Big data projects could improve understanding of crime and help planners make better decisions, as well as allow communities and police to use their resources to more efficiently fight crime, said Jessie Li, assistant professor of information sciences and technology. Taxi routes are like hyperlinks, connecting different communities with each other, added Li, who worked with Hongjian Wang, doctoral student in information sciences and technology; Daniel Kifer, associate professor in computer science and engineering and Corina Graif, assistant professor of sociology and criminology, all at Penn State.
"We had this idea that taxis serve as hyperlinks because people are not only influenced by the nearby location, but they are also frequently influenced by the places they go to," said Li. "For example, your home may be a half hour drive from your work; they are not spatially close.

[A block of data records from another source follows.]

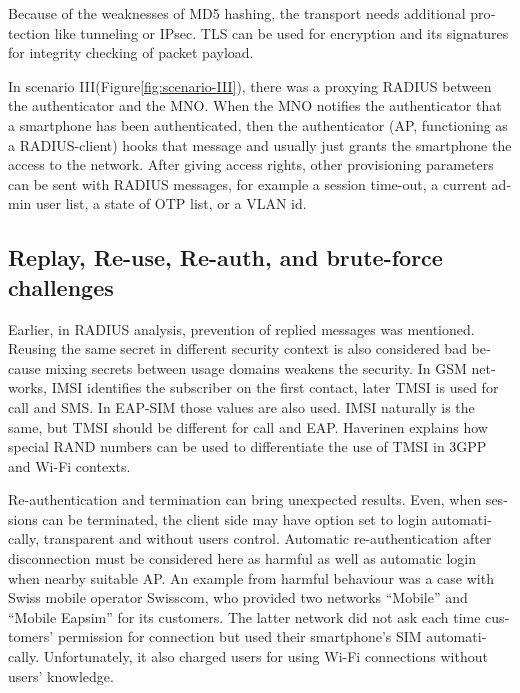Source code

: \documentclass[12pt,a4paper,english]{tutthesis}
\begin{document}
\begin{otherlanguage}{english}
Because of the weaknesses of MD5 hashing, the transport needs additional protection
like tunneling or IPsec. TLS can be used for encryption and its
signatures for integrity checking of packet payload.





In scenario III(Figure\ref{fig:scenario-III}),  there was a proxying RADIUS
between the authenticator
and the MNO.  When the MNO notifies the authenticator
that a smartphone has been authenticated, then the authenticator (AP, functioning
as a RADIUS-client) hooks that message and usually just grants the
smartphone the access to the network. After giving access rights, other
provisioning parameters can be sent with RADIUS messages, for example
a session time-out,
a current admin user list, a state of OTP list, or a VLAN id.


\subsection{Replay, Re-use, Re-auth, and brute-force challenges}
\label{sec-6-1-5}

Earlier, in RADIUS analysis, prevention of replied messages was
mentioned. Reusing the same secret in different security context is also
considered bad because mixing secrets between usage
domains weakens the security.  In GSM networks, IMSI identifies the subscriber on
the first contact, later TMSI is used for call and SMS.  In EAP-SIM those
values are also used. IMSI naturally is the same, but TMSI should be
different for call and EAP.  Haverinen\cite{hav-doc} explains how
special RAND numbers can be used to differentiate the use of TMSI in 3GPP and Wi-Fi
contexts.

Re-authentication and termination can bring unexpected results.
Even, when sessions can be terminated, the client side may have 
option set to login automatically, transparent and without users control.
Automatic re-authentication after disconnection  must be considered
here as harmful as well as automatic login when nearby suitable AP. An
example from harmful behaviour was a case with  Swiss mobile operator Swisscom, who
 provided two networks ``Mobile'' and ``Mobile Eapsim''  for its
customers. 
The latter network did not ask each time customers' permission for
connection but used their smartphone's SIM
automatically. Unfortunately, it also charged users for using Wi-Fi
connections without users' knowledge.\cite{swisscom}




\end{otherlanguage}
\end{document}
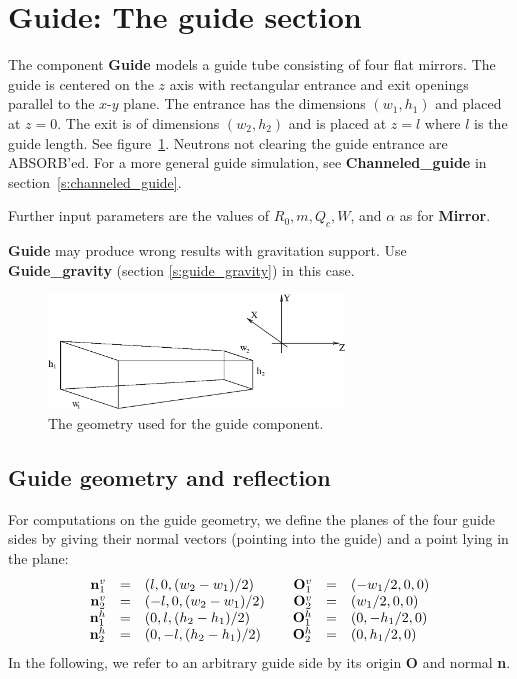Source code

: \section{Guide: The guide section}


The component {\bf Guide}
models a guide tube consisting of four flat mirrors. The
guide is centered on the $z$ axis with rectangular entrance and exit
openings parallel to the $x$-$y$ plane. The entrance has the dimensions
$(w_1,h_1)$ and placed at $z=0$. The exit is of dimensions $(w_2,h_2)$
and is placed at $z=l$ where $l$ is the guide length. See
figure~\ref{f:guide}. Neutrons not clearing the guide entrance are
ABSORB'ed. For a more general guide simulation, see {\bf Channeled\_guide}
in section~\ref{s:channeled_guide}.

Further input parameters are the values of $R_0, m, Q_c, W$, and $\alpha$ 
as for {\bf Mirror}.

{\bf Guide} may produce wrong results with gravitation support. 
Use {\bf Guide\_gravity} (section \ref{s:guide_gravity}) in this case.

\begin{figure}
  \begin{center}
    \includegraphics[width=0.7\textwidth]{figures/guide1.eps}
  \end{center}
\caption{The geometry used for the guide component.}
\label{f:guide}
\end{figure}

\subsection{Guide geometry and reflection}
For computations on the guide geometry, we define the planes of the four
guide sides by giving their normal vectors (pointing into the guide)
and a point lying in the plane:
$$
\begin{array}{rclcrcl}
{\bf n}^v_1 &=& (l, 0, {(w_2 - w_1) / 2})
     & & {\bf O}^v_1 &=& (- w_1 / 2, 0, 0) \\
{\bf n}^v_2 &=& (-l, 0, {(w_2 - w_1) / 2})
     & & {\bf O}^v_2 &=& (w_1 / 2, 0, 0) \\
{\bf n}^h_1 &=& (0, l, {(h_2 - h_1) / 2})
     & & {\bf O}^h_1 &=& (0, - h_1 / 2, 0) \\
{\bf n}^h_2 &=& (0, -l, {(h_2 - h_1) / 2})
     & & {\bf O}^h_2 &=& (0, h_1 / 2, 0) \\
\end{array}
$$
In the following, we refer to an arbitrary guide side by its origin
{\bf O} and normal {\bf n}.


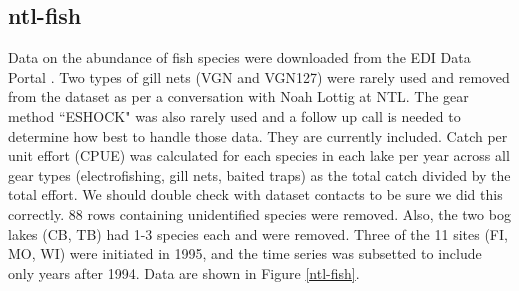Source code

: \documentclass[11pt, oneside]{article}
\begin{document}


\subsection {ntl-fish}

Data on the abundance of fish species were downloaded from the EDI Data Portal \citep{ntl-fish}.
Two types of gill nets (VGN and VGN127) were rarely used and removed from the dataset as per a conversation with Noah Lottig at NTL.
The gear method ``ESHOCK" was also rarely used and a follow up call is needed to determine how best to handle those data.
They are currently included.
Catch per unit effort (CPUE) was calculated for each species in each lake per year across all gear types (electrofishing, gill nets, baited traps) as the total catch divided by the total effort.
We should double check with dataset contacts to be sure we did this correctly.
88 rows containing unidentified species were removed.
Also, the two bog lakes (CB, TB) had 1-3 species each and were removed. 
Three of the 11 sites (FI, MO, WI) were initiated in 1995, and the time series was subsetted to include only years after 1994.
Data are shown in Figure \ref{ntl-fish}.
\end{document}
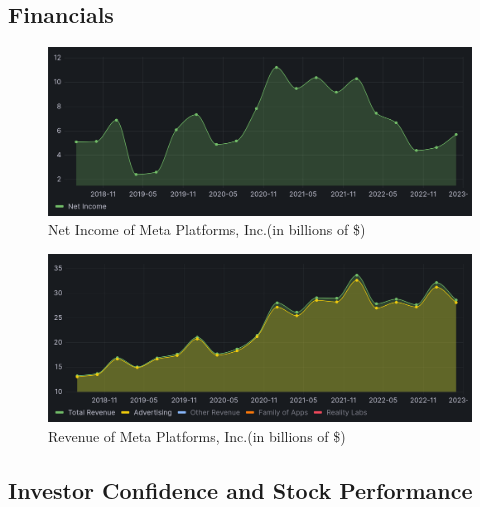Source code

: \documentclass[12pt, a4paper]{article}
\begin{document}

\subsection*{Financials}

\begin{figure}[H]
    \centering
    \includegraphics[width=1.00\textwidth]{net-income}
    \caption{Net Income of Meta Platforms, Inc.(in billions of
    \$)\cite{2023q1,2020q4,2020q3,2020q2,2020q1,2019q4,2019q3,2019q2,2019q1,2018q4,2018q3,2018q2}}
    \label{fig:net-income}
\end{figure}

\begin{figure}[H]
    \centering
    \includegraphics[width=1.00\textwidth]{revenue}
    \caption{Revenue of Meta Platforms, Inc.(in billions of
    \$)\cite{2023q1,2020q4,2020q3,2020q2,2020q1,2019q4,2019q3,2019q2,2019q1,2018q4,2018q3,2018q2}}
    \label{fig:revenue}
\end{figure}

\subsection*{Investor Confidence and Stock Performance}
\end{document}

But you spend a lot of time there and you end up being influenced by people, such as your colleagues, there."
Points-of-interest information may improve crime statistic analysis because it shows how certain areas are used and why people want to be there, according to the researchers, who present their findings today (Aug. 15) at the conference on Knowledge Discovery and Data Mining in San Francisco, Calif.
"According to the data, areas with nightclubs tend to be low crime areas, at least in Chicago, which may be a surprise to many," said Li. "However, it may reflect the people's choices to be there -- they want to go to a nightclub that is safe, not one that's dangerous."
Li said that this study also points to how the field of big data is providing both new sources of data and new ways to explore the implications of that data.
Big data can often show correlations between the sources of data and certain effects, such as crime, which is helpful for making predictions. However, Li pointed out that the sources of data are not necessarily causing the effect.
"What we see here is a correlation between the taxi and points-of-interest data and crime rates," said Li. "The data show us the correlation, but, scientifically, as far as a cause, we don't know."
The researchers used data on taxi trip records in Chicago, which included pickup and drop off times and locations, operation time and total fare amount, from October to December 2013. They also gathered 112,000 points-of-interest from FourSquare for the study. Statistics on crimes in Chicago were gathered from the city's data portal and demographic details included information on population, poverty, disadvantage index and ethnic diversity.
###The National Science Foundation supported this work.